Right, so I left it as is for now.

Quentin Perret Aug. 10, 2021, 1:53 p.m. UTC | #3

On Tuesday 10 Aug 2021 at 14:25:15 (+0100), Lukasz Luba wrote:
> The way I see this is that the flag in cpufreq avoids
> mistakes potentially made by driver developer. It will automaticaly
> register the *simple* EM model via dev_pm_opp_of_register_em() on behalf
> of drivers (which is already done manually by drivers). The developer
> would just set the flag similarly to CPUFREQ_IS_COOLING_DEV and be sure
> it will register at the right time. Well tested flag approach should be
> safer, easier to understand, maintain.

I would agree with all that if calling dev_pm_opp_of_register_em() was
complicated, but that is not really the case. I don't think we ever call
PM_OPP directly from cpufreq core ATM, which makes a lot of sense if you
consider PM_OPP arch-specific. I could understand that we might accept a
little 'violation' of the abstraction with this series if there were
real benefits, but I just don't see them.
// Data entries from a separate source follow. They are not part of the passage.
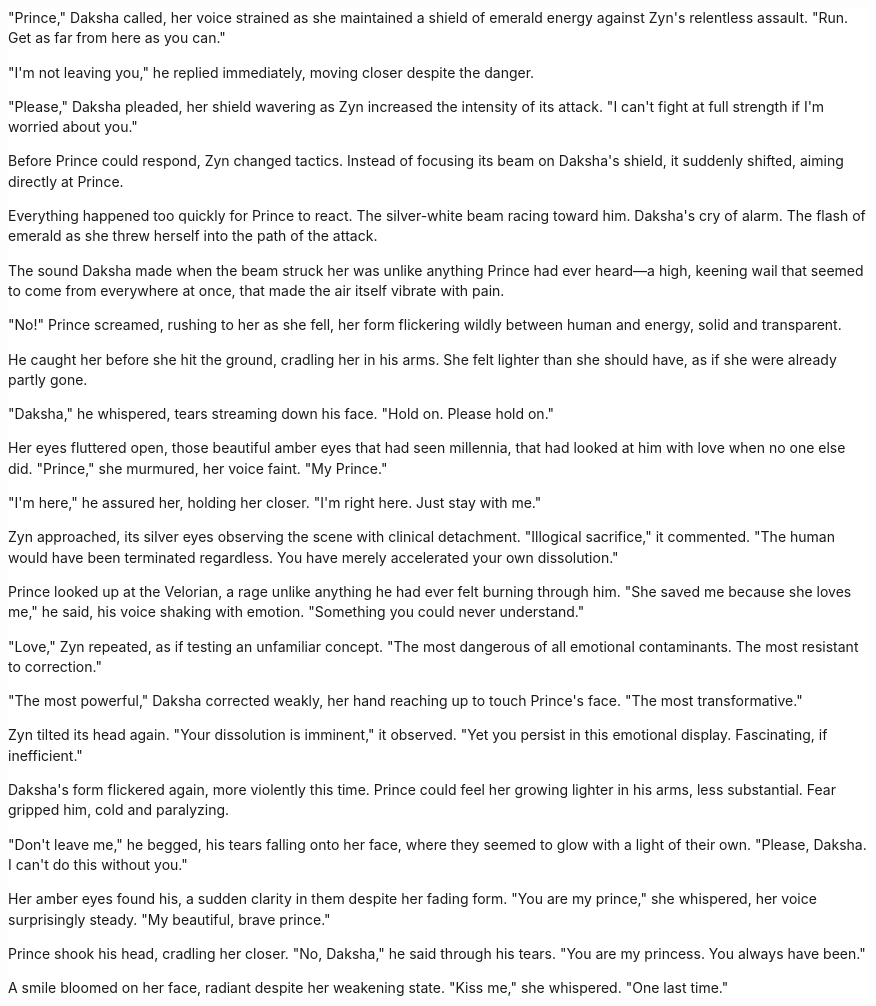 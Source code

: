 "Prince," Daksha called, her voice strained as she maintained a shield of emerald energy against Zyn's relentless assault. "Run. Get as far from here as you can."

"I'm not leaving you," he replied immediately, moving closer despite the danger.

"Please," Daksha pleaded, her shield wavering as Zyn increased the intensity of its attack. "I can't fight at full strength if I'm worried about you."

Before Prince could respond, Zyn changed tactics. Instead of focusing its beam on Daksha's shield, it suddenly shifted, aiming directly at Prince.

Everything happened too quickly for Prince to react. The silver-white beam racing toward him. Daksha's cry of alarm. The flash of emerald as she threw herself into the path of the attack.

The sound Daksha made when the beam struck her was unlike anything Prince had ever heard—a high, keening wail that seemed to come from everywhere at once, that made the air itself vibrate with pain.

"No!" Prince screamed, rushing to her as she fell, her form flickering wildly between human and energy, solid and transparent.

He caught her before she hit the ground, cradling her in his arms. She felt lighter than she should have, as if she were already partly gone.

"Daksha," he whispered, tears streaming down his face. "Hold on. Please hold on."

Her eyes fluttered open, those beautiful amber eyes that had seen millennia, that had looked at him with love when no one else did. "Prince," she murmured, her voice faint. "My Prince."

"I'm here," he assured her, holding her closer. "I'm right here. Just stay with me."

Zyn approached, its silver eyes observing the scene with clinical detachment. "Illogical sacrifice," it commented. "The human would have been terminated regardless. You have merely accelerated your own dissolution."

Prince looked up at the Velorian, a rage unlike anything he had ever felt burning through him. "She saved me because she loves me," he said, his voice shaking with emotion. "Something you could never understand."

"Love," Zyn repeated, as if testing an unfamiliar concept. "The most dangerous of all emotional contaminants. The most resistant to correction."

"The most powerful," Daksha corrected weakly, her hand reaching up to touch Prince's face. "The most transformative."

Zyn tilted its head again. "Your dissolution is imminent," it observed. "Yet you persist in this emotional display. Fascinating, if inefficient."

Daksha's form flickered again, more violently this time. Prince could feel her growing lighter in his arms, less substantial. Fear gripped him, cold and paralyzing.

"Don't leave me," he begged, his tears falling onto her face, where they seemed to glow with a light of their own. "Please, Daksha. I can't do this without you."

Her amber eyes found his, a sudden clarity in them despite her fading form. "You are my prince," she whispered, her voice surprisingly steady. "My beautiful, brave prince."

Prince shook his head, cradling her closer. "No, Daksha," he said through his tears. "You are my princess. You always have been."

A smile bloomed on her face, radiant despite her weakening state. "Kiss me," she whispered. "One last time."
Viresh Kumar Aug. 11, 2021, 5:34 a.m. UTC | #4

On 11-08-21, 10:48, Viresh Kumar wrote:
> On 10-08-21, 13:35, Quentin Perret wrote:

> > This series adds more code than it removes,

> 

> Sadly yes :(

> 

> > and the unregistration is

> > not a fix as we don't ever remove the EM tables by design, so not sure

> > either of these points are valid arguments.

> 

> I think that design needs to be looked over again, it looks broken to

> me everytime I land onto this code. I wonder why we don't unregister

> stuff.


Coming back to this series. We have two options, based on what I
proposed here:

https://lore.kernel.org/linux-pm/20210811050327.3yxrk4kqxjjwaztx@vireshk-i7/

1. Let cpufreq core register with EM on behalf of cpufreq drivers.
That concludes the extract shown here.